Hint: To solve the given question, we will check each option one by one. While checking the options, we will use the fact that the domain of log x is \[x\in \left( 0,\infty \right),\] the domain of \[{{\cos }^{-1}}\left\{ x \right\}\] is \[x\in \left[ -1,1 \right].\] The domain of \[{{\log }_{a}}7\] is \[a\in \left( 0,1 \right)\cup \left( 1,\infty \right),\] the domain of \[{{\sec }^{-1}}x\] is \[x\in \left( -\infty ,-1 \right]\cup \left[ 1,\infty \right).\] We will use the domains of these functions to get the answer.

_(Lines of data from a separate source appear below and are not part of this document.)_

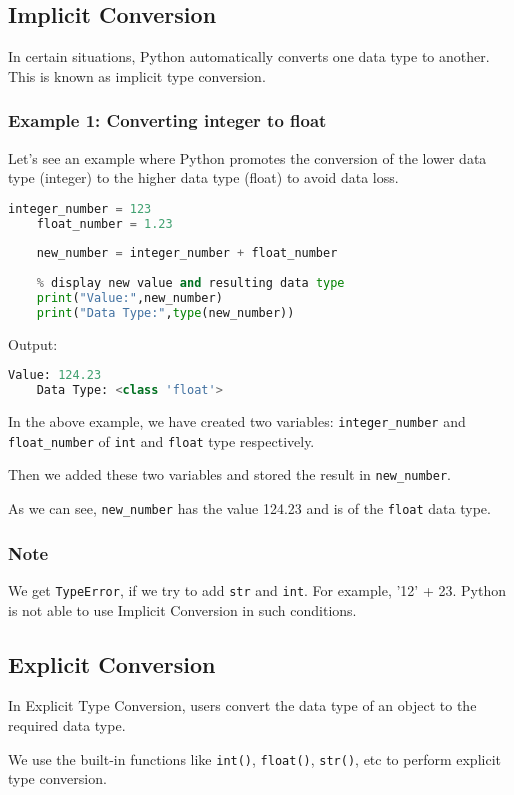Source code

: \documentclass{article}
\begin{document}
\subsection{Implicit Conversion}
In certain situations, Python automatically converts one data type to another. This is known as implicit type conversion.

\subsubsection{Example 1: Converting integer to float}
Let's see an example where Python promotes the conversion of the lower data type (integer) to the higher data type (float) to avoid data loss.
\begin{lstlisting}[language=Python]
	integer_number = 123
	float_number = 1.23
	
	new_number = integer_number + float_number
	
	% display new value and resulting data type
	print("Value:",new_number)
	print("Data Type:",type(new_number))
\end{lstlisting}
Output:
\begin{lstlisting}[language=Python]
	Value: 124.23
	Data Type: <class 'float'>
\end{lstlisting}
In the above example, we have created two variables: \texttt{integer\_number} and \texttt{float\_number} of \texttt{int} and \texttt{float} type respectively.

Then we added these two variables and stored the result in \texttt{new\_number}.

As we can see, \texttt{new\_number} has the value 124.23 and is of the \texttt{float} data type.

\subsubsection{Note}
We get \texttt{TypeError}, if we try to add \texttt{str} and \texttt{int}. For example, '12' + 23. Python is not able to use Implicit Conversion in such conditions.

\subsection{Explicit Conversion}
In Explicit Type Conversion, users convert the data type of an object to the required data type.

We use the built-in functions like \texttt{int()}, \texttt{float()}, \texttt{str()}, etc to perform explicit type conversion.
\end{document}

Complete step by step answer:
To solve the above question, we will check each and every option. So, we have,
Option (a): \[f\left( x \right)={{\log }_{x-1}}\left( 2-\left[ x \right]-{{\left[ x \right]}^{2}} \right)\]
The function given in the question is a logarithmic function. Now, the base of the logarithm should be positive and it should not be equal to 1. The base of the above logarithmic function is x – 1. So, we have,
\[x-1\ne 1\]
\[\Rightarrow x\ne 2.....\left( i \right)\]
Also, x – 1 > 0
\[\Rightarrow x>1....\left( ii \right)\]
Now, the argument part of the logarithmic function should be positive. Thus,
\[2-\left[ x \right]-{{\left[ x \right]}^{2}}>0\]
\[\Rightarrow {{\left[ x \right]}^{2}}+\left[ x \right]-2<0\]
\[\Rightarrow {{\left[ x \right]}^{2}}+2\left[ x \right]-\left[ x \right]-2<0\]
\[\Rightarrow \left[ x \right]\left( \left[ x \right]+2 \right)-1\left( \left[ x \right]+2 \right)<0\]
\[\Rightarrow \left( \left[ x \right]-1 \right)\left( \left[ x \right]+2 \right)<0\]
\[\Rightarrow \left[ x \right]\in \left( -2,1 \right)\]
Now, [x] > – 2. So,
\[x\ge -1......\left( iii \right)\]
Similarly, [x] < 1. So,
\[x<2.....\left( iv \right)\]
Now, to find the domain of the entire function, we will find the common values of x from (i), (ii), (iii) and (iv). Thus, the domain of the given function is,
\[x\in \left( 1,2 \right)\]

Option (b): \[g\left( x \right)={{\cos }^{-1}}\left( 2-\left\{ x \right\} \right)\]
Now, we know that the domain of the cos inverse function lies in the range \[x\in \left[ -1,1 \right].\] So, we can say that,
\[2-\left\{ x \right\}\in \left[ -1,1 \right]\]
\[-1\le 2-\left\{ x \right\}\le 1\]
\[\Rightarrow -3\le -\left\{ x \right\}\le -1\]
\[\Rightarrow 1\le \left\{ x \right\}\le 3.....\left( i \right)\]
Now, the range of {x} is:
\[0\le \left\{ x \right\}<1......\left( ii \right)\]
From (i) and (ii), we will take the common values of {x}. We can see there is nothing common so there will be no domain.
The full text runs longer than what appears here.